La octava de las enfermedades es la de la «esquizofrenia espiritual», que en el mundo de las organizaciones civiles podríamos definirla como la de la doble vida de quienes defienden unos valores pero practican otros. O de quienes, por ejemplo, están empeñados en imponer políticas de sacrificios a los más débiles, mientras ellos disfrutan de los privilegios del sistema, y las justifican porque van a ser buenas para todos. Le sigue otra enfermedad muy practicada en nuestros colectivos e instituciones: la afición a criticar y cotillear. Cuánto tiempo, energías y esfuerzos dedicamos a poner a parir al otro, sobre todo para esconder nuestra incapacidad de asumir responsabilidades y de coger el toro por los cuernos de las decisiones que tenemos que tomar.
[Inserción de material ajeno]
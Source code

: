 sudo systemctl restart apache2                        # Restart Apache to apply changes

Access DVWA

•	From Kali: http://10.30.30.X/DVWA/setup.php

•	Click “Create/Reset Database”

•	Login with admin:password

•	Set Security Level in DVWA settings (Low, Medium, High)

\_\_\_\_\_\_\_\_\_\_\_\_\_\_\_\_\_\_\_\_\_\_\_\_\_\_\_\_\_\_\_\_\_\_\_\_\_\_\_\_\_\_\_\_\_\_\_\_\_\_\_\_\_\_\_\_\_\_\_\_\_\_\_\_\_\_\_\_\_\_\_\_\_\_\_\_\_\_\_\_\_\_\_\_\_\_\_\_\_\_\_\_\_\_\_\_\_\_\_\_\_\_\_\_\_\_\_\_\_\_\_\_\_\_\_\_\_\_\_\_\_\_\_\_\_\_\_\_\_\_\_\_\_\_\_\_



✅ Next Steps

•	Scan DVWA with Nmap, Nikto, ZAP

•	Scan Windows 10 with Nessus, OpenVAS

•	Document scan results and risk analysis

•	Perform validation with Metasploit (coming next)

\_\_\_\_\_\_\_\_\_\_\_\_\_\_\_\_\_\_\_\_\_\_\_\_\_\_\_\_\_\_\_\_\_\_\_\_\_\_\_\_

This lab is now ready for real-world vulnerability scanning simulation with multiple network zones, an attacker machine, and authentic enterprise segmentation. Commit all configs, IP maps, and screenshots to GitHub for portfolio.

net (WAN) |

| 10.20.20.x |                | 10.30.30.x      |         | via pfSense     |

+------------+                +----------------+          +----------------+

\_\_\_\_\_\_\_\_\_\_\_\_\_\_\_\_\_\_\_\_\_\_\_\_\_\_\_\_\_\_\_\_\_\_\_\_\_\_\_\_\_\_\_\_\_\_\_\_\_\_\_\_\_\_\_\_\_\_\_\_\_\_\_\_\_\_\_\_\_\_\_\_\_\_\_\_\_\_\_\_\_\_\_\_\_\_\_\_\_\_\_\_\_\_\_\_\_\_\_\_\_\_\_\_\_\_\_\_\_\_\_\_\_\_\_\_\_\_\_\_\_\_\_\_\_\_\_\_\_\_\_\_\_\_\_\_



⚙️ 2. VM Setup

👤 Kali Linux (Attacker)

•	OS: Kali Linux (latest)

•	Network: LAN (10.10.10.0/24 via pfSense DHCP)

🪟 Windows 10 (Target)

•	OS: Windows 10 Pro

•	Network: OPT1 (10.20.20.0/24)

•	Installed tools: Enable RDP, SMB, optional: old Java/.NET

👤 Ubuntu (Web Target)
Por no hablar de la décima enfermedad, que es la de divinizar a los jefes, un peloteo vital que los mediocres utilizan para garantizar su ascenso social, pensando sólo en lo que se puede obtener y no en lo que se debe ofrecer. Y la enfermedad once es la indiferencia a los demás, que está unida a los celos, cuando sólo se piensa en uno mismo. Dolencia grave que marca la actitud en la que nos desenvolvemos a diario.
Una de las últimas enfermedades es de las más habituales que podemos encontrar en quienes dirigen nuestras organizaciones. Se trata de la cara fúnebre que hallamos como actitud vital de quienes tendrían que liderar los equipos, colectivos e instituciones desde la amabilidad, la serenidad y el entusiasmo. Y sobre todo, con humor y alegría. Cómo cambiaría el clima de trabajo con personas alegres y divertidas al frente de los departamentos de nuestras empresas y colectivos.
La acumulación de bienes materiales, esto es, ganar dinero al precio que sea, y el aprovechamiento mundano, de los exhibicionistas, los que trasforman su servicio en poder, y su poder en mercancía para obtener ganancias mundanas o más poder, cierran este particular elenco de patologías sociales a las que aún se pueden sumar algunas más. Lo interesante es conocerlas para poder combatirlas. Y en eso, Bergoglio nos ha permitido ponerlas sobre la mesa sin temor. Como un coach podría hacerlo en un proceso de cambio.